(Document images with source code)
Segment Open
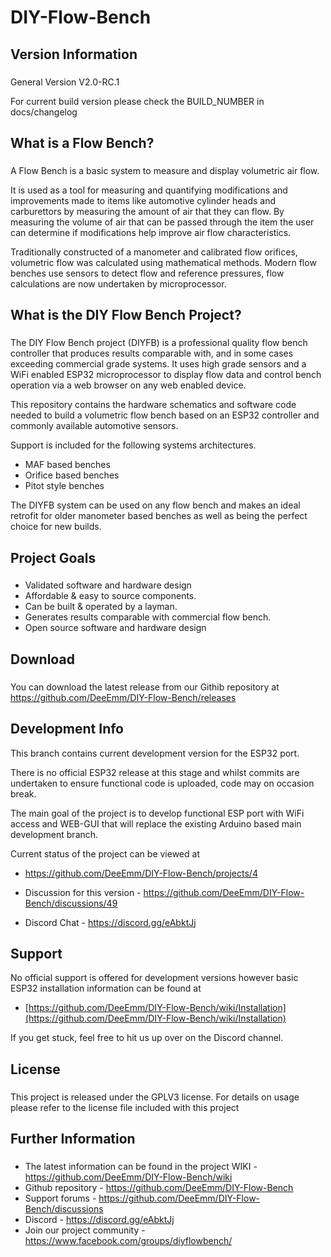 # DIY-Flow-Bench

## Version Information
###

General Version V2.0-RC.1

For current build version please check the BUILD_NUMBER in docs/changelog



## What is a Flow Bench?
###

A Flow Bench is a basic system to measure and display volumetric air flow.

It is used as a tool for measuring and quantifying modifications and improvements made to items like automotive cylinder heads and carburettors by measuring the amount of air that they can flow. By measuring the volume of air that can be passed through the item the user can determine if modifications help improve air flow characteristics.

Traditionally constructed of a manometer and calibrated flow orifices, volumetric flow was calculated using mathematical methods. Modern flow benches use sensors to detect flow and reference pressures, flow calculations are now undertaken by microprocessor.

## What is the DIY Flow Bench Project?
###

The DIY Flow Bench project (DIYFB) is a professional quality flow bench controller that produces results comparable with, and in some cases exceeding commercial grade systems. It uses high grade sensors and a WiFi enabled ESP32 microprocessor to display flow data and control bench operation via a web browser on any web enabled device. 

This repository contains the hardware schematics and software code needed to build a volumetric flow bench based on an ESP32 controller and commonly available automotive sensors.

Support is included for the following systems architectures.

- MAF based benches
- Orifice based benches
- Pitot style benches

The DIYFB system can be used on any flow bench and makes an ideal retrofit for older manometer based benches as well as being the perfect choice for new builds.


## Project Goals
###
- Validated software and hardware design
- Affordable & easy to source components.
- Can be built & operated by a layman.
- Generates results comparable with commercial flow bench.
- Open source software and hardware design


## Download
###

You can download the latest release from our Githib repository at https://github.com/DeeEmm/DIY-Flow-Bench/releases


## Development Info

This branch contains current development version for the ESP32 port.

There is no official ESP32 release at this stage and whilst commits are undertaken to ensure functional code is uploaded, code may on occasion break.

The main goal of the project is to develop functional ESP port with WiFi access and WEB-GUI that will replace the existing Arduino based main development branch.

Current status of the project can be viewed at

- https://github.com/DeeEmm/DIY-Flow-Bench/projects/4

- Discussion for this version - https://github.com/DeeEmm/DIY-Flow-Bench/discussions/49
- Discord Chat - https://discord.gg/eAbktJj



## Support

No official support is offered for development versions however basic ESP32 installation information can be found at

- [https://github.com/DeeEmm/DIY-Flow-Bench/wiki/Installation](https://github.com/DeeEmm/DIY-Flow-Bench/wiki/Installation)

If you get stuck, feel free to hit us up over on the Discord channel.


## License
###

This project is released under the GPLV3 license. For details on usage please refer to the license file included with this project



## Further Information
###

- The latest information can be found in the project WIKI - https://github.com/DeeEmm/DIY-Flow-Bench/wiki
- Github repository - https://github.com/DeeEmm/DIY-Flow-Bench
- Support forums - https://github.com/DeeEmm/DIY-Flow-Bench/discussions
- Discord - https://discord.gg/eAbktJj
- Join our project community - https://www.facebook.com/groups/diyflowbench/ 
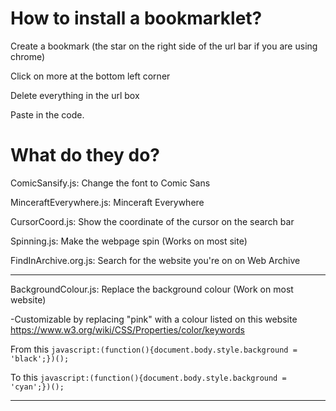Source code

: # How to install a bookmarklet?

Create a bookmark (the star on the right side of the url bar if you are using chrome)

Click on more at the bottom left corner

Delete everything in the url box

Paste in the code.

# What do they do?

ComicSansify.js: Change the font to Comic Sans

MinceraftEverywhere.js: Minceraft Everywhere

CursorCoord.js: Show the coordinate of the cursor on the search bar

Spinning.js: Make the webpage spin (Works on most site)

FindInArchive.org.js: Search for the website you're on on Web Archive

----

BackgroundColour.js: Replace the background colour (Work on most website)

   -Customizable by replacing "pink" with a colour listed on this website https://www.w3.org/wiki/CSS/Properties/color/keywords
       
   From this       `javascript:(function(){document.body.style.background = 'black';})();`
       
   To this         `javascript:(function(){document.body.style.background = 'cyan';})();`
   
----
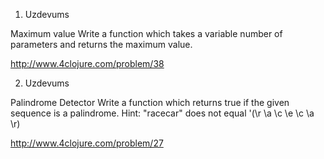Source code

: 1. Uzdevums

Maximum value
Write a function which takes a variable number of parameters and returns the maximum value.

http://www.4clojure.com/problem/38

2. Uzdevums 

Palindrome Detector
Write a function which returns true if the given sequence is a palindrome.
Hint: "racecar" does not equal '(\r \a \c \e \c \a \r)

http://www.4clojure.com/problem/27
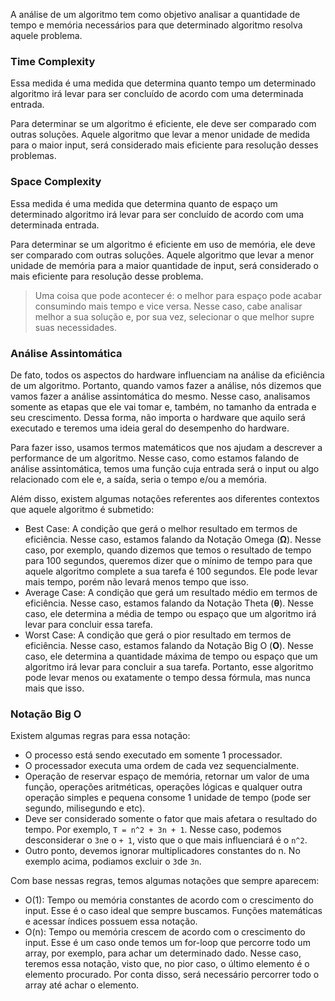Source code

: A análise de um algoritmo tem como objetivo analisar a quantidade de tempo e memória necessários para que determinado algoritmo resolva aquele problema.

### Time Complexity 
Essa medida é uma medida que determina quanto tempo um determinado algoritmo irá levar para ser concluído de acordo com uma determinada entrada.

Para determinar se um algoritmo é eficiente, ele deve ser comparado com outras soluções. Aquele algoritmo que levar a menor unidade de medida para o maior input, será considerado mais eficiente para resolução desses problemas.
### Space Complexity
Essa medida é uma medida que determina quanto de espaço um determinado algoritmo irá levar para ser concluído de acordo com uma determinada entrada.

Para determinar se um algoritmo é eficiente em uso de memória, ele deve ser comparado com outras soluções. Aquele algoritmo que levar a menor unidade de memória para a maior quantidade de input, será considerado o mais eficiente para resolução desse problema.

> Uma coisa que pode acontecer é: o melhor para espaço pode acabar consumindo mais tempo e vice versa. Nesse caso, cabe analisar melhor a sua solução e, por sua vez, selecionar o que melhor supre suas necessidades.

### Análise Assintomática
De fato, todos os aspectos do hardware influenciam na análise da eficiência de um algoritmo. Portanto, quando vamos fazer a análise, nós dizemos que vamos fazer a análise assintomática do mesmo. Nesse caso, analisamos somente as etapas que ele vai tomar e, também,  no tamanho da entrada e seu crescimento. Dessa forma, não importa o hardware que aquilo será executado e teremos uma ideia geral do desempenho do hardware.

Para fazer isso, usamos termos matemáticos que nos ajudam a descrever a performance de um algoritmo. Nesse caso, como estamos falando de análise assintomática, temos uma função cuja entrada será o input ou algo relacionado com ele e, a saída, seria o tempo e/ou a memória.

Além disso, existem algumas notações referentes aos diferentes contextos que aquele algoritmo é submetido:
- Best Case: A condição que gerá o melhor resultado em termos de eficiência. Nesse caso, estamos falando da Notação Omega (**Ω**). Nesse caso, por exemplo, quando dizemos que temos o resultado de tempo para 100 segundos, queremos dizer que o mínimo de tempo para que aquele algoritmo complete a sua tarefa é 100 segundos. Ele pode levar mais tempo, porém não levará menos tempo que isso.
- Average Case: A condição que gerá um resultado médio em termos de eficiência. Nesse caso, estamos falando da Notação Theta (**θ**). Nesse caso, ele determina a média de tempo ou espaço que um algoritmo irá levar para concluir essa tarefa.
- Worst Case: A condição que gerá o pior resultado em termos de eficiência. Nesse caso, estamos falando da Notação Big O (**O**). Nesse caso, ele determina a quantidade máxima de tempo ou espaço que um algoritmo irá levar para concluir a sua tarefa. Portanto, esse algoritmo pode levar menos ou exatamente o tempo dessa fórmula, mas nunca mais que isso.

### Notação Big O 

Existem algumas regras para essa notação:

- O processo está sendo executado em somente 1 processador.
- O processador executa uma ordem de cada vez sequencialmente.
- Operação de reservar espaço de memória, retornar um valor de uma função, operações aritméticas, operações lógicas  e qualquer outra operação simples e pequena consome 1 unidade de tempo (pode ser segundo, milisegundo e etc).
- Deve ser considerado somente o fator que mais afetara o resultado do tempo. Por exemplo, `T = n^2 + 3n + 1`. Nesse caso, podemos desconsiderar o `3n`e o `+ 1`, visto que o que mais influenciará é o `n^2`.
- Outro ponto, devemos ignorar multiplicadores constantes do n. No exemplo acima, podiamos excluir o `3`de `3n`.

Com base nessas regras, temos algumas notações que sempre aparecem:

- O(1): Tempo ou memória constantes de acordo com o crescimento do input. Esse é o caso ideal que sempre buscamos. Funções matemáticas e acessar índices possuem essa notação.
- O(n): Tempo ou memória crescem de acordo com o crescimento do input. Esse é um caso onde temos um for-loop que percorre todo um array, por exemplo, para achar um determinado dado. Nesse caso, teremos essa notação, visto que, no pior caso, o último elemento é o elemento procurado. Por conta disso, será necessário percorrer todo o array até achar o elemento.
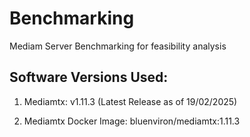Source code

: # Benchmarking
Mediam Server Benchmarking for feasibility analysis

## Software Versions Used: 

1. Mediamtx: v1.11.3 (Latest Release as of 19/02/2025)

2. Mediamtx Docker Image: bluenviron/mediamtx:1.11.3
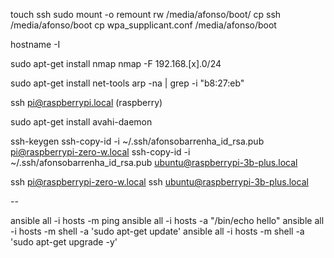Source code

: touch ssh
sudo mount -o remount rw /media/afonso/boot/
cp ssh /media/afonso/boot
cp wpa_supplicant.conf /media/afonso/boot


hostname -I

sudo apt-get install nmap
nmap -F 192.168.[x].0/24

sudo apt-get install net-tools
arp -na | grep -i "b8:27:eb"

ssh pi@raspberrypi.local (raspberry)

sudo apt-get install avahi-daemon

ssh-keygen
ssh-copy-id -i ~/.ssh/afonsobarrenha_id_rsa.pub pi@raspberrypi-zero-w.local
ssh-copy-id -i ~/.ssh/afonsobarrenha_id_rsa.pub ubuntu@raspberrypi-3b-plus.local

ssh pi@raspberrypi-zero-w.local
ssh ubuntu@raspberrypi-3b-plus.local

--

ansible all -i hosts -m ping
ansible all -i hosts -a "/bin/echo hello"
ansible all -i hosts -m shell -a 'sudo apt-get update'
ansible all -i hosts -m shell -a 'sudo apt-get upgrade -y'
Segment Closed
Segment Open
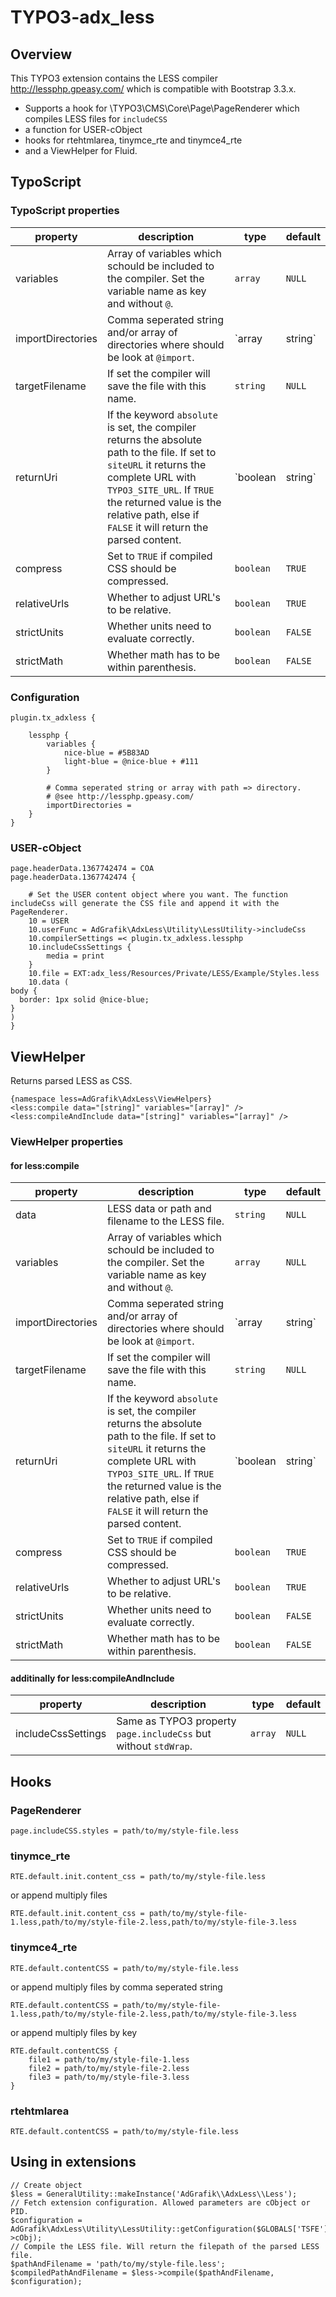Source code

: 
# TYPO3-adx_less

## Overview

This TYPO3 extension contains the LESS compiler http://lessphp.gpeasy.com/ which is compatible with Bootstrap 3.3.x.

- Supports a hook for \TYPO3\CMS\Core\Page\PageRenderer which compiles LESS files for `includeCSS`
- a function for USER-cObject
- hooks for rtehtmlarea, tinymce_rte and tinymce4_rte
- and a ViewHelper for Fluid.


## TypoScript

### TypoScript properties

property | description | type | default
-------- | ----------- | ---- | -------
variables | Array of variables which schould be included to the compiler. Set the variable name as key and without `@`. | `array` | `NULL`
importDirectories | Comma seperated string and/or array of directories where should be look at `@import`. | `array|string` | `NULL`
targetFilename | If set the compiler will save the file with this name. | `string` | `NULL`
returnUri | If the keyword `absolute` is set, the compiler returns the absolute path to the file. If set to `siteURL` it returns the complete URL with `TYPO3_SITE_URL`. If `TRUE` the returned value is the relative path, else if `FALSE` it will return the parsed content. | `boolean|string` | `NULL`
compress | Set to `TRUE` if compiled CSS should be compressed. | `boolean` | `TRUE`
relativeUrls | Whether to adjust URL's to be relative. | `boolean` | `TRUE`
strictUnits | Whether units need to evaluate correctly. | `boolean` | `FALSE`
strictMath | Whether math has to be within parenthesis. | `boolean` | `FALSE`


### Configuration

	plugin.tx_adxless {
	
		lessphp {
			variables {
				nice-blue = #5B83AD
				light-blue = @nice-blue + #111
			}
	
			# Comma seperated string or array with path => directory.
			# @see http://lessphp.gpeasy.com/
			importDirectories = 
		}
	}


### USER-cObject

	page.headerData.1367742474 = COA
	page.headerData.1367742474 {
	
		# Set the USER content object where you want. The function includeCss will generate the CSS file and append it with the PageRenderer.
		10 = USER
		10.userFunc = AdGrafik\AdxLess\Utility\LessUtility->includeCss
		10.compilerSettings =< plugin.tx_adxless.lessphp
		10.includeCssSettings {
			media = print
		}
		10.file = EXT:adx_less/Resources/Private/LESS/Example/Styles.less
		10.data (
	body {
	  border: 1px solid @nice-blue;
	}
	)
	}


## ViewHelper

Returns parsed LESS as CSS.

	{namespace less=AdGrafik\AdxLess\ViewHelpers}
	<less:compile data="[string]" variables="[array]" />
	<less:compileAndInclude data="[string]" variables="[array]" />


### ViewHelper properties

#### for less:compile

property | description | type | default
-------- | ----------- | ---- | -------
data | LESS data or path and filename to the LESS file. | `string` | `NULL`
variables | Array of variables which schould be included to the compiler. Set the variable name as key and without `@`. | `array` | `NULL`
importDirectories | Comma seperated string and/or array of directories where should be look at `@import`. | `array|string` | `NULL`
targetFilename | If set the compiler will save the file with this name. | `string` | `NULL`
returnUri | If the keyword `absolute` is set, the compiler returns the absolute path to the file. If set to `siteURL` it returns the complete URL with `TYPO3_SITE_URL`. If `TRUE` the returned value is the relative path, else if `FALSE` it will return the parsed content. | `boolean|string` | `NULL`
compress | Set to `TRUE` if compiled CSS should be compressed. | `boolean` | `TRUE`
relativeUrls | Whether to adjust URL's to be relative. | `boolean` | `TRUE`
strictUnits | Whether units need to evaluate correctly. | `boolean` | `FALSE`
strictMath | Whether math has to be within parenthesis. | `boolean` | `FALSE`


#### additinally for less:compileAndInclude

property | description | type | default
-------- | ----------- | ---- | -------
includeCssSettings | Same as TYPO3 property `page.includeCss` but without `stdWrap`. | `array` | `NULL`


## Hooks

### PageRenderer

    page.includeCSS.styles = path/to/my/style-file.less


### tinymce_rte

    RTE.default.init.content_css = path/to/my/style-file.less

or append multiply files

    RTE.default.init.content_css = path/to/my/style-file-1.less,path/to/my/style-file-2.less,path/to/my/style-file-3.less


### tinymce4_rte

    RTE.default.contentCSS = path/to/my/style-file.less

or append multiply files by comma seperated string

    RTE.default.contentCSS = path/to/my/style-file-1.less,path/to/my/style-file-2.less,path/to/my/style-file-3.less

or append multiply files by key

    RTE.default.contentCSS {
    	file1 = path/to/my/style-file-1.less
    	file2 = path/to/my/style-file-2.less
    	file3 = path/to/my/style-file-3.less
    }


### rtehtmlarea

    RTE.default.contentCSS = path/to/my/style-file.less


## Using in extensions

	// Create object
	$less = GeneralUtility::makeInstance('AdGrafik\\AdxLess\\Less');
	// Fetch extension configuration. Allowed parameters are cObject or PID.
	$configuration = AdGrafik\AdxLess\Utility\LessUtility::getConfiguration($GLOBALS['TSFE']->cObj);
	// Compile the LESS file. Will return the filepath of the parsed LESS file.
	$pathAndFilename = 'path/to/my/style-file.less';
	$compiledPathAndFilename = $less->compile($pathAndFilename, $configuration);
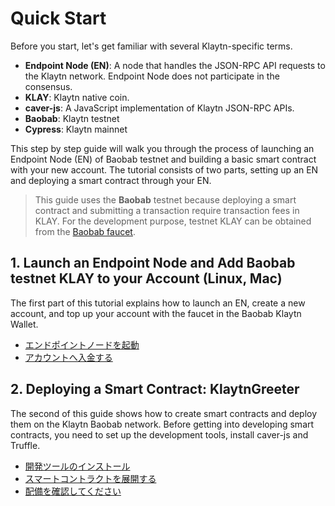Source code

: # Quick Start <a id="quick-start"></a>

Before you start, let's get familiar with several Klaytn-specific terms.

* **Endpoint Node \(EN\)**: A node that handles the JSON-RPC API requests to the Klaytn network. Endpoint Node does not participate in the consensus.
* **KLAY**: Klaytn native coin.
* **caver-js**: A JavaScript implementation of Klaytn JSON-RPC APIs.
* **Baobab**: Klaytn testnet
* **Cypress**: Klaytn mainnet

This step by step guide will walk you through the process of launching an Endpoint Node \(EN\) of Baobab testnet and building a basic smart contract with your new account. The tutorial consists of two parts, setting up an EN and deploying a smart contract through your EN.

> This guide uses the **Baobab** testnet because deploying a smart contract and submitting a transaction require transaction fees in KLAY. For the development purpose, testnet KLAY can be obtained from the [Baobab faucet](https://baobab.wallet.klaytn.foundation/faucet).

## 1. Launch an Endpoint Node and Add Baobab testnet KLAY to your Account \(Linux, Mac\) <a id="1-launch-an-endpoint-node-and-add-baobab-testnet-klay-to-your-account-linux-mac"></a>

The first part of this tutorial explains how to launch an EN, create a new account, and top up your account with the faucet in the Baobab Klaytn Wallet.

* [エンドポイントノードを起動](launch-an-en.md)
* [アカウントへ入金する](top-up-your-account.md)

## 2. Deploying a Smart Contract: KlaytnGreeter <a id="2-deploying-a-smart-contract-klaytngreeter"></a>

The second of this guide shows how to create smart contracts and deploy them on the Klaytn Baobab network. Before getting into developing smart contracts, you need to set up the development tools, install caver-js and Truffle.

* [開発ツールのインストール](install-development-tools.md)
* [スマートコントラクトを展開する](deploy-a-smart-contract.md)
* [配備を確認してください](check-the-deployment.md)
Segment Closed
Segment Open
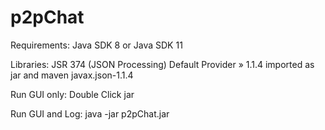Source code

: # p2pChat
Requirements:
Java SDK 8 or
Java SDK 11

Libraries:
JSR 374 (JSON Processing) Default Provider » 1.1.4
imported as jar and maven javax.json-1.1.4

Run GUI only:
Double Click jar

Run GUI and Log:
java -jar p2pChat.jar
Segment Closed
→ **Aim of the exercise**
Look through the records and copy down every line that holds "determinada".

→ **Response**
Essa medida é uma medida que determina quanto tempo um determinado algoritmo irá levar para ser concluído de acordo com uma determinada entrada.
Essa medida é uma medida que determina quanto de espaço um determinado algoritmo irá levar para ser concluído de acordo com uma determinada entrada.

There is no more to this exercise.